**TASK:** Take each line in the entries below that holds "ColSideColors" and show it.

[Document images with source code]
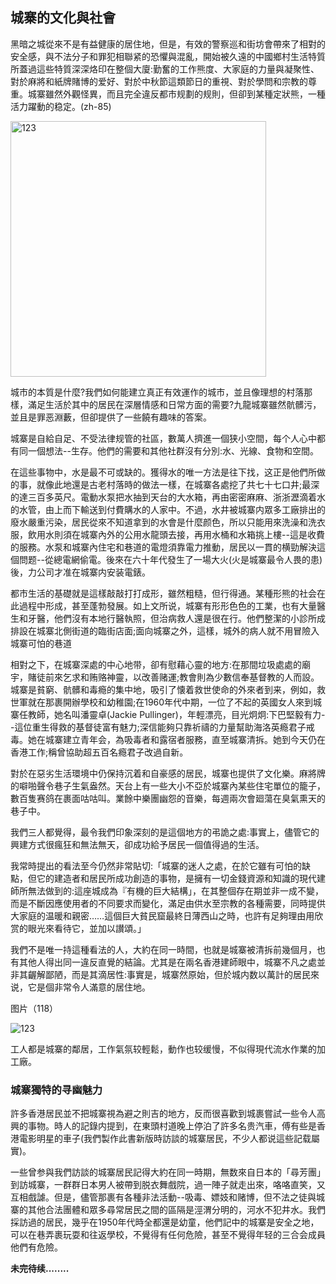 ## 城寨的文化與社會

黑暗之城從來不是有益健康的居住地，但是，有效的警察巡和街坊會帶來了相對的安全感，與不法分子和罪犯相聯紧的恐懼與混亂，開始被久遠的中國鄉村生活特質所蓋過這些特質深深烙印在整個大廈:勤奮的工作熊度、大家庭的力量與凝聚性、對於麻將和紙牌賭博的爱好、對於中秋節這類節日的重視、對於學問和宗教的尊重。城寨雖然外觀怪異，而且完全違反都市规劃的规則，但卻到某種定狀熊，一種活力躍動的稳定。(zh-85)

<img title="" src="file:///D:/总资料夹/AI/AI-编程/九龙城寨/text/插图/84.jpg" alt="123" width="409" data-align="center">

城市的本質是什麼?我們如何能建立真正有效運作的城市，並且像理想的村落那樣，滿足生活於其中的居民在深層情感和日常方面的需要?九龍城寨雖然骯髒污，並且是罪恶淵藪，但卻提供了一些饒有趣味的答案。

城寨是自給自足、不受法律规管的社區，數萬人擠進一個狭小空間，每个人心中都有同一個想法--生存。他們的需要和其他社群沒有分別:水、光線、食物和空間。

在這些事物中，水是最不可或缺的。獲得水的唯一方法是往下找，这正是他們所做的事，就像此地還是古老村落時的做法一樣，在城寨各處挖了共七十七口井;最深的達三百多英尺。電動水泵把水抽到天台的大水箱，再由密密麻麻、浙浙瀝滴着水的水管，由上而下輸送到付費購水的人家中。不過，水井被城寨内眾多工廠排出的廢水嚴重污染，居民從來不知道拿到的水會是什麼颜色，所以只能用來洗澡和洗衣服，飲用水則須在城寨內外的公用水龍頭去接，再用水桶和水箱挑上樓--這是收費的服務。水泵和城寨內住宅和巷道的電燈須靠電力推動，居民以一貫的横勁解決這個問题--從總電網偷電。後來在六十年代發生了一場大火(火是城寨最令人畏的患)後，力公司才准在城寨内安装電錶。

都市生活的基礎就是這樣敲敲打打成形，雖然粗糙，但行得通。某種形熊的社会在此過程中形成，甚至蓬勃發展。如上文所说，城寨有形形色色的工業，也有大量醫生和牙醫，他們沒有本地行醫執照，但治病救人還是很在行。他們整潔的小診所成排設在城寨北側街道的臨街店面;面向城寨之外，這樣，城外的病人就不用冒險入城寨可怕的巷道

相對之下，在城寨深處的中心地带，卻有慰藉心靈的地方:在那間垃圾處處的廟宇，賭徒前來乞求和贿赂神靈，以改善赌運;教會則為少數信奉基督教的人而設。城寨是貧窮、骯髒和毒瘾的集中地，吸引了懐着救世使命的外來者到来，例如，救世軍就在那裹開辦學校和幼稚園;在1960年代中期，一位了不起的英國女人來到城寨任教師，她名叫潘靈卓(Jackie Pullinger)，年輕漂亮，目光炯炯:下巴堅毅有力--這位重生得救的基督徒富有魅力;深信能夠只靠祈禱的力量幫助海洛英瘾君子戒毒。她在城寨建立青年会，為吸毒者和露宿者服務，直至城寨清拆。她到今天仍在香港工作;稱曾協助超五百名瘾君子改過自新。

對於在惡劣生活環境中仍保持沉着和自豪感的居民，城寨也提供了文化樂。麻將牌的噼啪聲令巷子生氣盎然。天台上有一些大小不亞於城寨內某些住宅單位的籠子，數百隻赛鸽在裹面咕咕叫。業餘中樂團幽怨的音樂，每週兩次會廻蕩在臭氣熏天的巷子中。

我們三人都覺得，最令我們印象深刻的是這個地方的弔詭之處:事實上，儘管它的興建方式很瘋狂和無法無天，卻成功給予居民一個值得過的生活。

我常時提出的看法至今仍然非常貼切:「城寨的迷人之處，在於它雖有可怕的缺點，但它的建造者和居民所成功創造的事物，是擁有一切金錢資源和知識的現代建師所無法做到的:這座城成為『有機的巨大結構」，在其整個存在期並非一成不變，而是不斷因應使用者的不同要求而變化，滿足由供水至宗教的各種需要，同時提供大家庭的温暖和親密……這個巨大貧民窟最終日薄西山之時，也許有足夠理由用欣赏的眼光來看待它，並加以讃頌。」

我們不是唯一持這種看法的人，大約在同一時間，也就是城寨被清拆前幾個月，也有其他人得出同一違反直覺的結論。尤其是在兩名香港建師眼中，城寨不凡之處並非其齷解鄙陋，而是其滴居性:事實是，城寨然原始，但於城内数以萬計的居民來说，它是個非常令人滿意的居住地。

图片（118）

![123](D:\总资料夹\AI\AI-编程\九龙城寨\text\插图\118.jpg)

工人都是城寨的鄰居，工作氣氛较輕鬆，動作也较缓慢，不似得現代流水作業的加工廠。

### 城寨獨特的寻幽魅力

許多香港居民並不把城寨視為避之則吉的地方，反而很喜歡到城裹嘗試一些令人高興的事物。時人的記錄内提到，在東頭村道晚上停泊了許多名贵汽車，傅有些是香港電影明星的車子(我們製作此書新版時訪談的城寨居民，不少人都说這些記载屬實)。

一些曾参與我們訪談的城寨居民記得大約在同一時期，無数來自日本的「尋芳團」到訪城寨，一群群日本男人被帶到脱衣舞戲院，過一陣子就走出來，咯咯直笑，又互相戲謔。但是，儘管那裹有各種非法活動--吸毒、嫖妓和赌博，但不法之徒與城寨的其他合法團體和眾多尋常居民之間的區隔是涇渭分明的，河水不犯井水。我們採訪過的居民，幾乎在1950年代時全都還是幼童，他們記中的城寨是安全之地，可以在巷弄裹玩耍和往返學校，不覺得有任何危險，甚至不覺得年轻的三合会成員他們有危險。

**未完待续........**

* * *

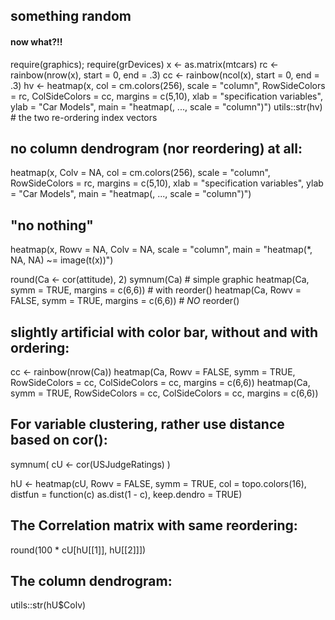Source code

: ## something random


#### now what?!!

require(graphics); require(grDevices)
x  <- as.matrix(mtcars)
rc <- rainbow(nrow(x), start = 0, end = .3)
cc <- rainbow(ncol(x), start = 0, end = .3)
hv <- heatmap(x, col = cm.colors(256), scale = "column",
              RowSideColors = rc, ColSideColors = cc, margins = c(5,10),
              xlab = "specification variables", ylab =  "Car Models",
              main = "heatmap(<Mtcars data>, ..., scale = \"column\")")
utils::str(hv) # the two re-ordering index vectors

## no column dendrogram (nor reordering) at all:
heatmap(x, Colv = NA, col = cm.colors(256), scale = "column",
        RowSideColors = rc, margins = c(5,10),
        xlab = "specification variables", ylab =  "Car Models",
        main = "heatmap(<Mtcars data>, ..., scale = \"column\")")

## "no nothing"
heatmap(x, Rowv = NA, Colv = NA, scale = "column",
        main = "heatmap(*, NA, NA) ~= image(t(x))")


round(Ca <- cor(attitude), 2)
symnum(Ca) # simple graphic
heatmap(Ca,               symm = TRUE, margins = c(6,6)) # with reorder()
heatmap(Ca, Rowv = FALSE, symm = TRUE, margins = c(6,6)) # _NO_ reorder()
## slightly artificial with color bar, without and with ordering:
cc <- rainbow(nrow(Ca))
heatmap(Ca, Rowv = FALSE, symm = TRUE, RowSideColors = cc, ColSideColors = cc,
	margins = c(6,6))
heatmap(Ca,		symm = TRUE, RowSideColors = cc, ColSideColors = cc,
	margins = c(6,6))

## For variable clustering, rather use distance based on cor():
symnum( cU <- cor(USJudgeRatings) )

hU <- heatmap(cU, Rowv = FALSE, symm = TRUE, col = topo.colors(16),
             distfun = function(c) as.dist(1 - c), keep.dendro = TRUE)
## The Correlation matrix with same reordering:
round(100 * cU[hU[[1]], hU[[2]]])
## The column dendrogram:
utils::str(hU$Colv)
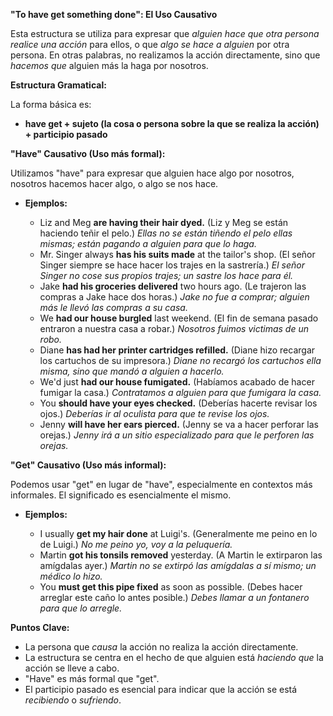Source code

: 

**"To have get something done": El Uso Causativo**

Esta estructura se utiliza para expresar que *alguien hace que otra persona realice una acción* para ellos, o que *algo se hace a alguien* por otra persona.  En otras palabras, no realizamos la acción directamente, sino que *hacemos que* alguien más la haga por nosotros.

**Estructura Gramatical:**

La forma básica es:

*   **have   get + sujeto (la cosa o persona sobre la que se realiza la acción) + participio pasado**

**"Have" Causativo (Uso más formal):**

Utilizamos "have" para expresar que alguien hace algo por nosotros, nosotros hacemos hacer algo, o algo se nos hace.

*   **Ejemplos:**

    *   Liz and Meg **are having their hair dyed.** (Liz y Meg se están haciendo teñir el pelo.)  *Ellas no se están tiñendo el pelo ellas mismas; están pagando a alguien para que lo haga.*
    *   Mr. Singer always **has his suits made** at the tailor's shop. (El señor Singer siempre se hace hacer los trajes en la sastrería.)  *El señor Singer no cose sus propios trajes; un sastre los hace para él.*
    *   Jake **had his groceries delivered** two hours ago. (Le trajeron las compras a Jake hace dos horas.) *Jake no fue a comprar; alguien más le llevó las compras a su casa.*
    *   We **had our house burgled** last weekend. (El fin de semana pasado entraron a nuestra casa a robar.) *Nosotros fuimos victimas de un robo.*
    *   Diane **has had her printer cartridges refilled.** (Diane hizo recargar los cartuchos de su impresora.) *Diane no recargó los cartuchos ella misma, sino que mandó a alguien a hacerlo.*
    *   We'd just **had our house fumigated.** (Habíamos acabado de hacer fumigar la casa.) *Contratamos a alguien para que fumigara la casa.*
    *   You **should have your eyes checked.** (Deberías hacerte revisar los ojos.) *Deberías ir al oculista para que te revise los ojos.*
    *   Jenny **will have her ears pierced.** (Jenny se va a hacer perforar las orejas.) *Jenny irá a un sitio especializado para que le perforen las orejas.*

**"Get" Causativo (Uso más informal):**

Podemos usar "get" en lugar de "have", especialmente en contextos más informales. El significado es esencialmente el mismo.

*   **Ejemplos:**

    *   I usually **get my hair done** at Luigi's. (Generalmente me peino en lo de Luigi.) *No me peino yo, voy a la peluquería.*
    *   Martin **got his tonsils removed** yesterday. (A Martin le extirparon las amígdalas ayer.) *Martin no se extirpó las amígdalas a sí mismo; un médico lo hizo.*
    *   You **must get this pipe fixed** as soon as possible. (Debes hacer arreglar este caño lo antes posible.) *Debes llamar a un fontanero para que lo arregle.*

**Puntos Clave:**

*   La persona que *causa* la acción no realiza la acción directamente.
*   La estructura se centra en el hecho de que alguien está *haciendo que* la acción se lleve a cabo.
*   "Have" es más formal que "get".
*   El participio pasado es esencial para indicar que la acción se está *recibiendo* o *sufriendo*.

**RESPONSE AREA:**
              RowSideColors = rc, ColSideColors = cc, margins = c(5,10),
heatmap(Ca, Rowv = FALSE, symm = TRUE, RowSideColors = cc, ColSideColors = cc,
heatmap(Ca,		symm = TRUE, RowSideColors = cc, ColSideColors = cc,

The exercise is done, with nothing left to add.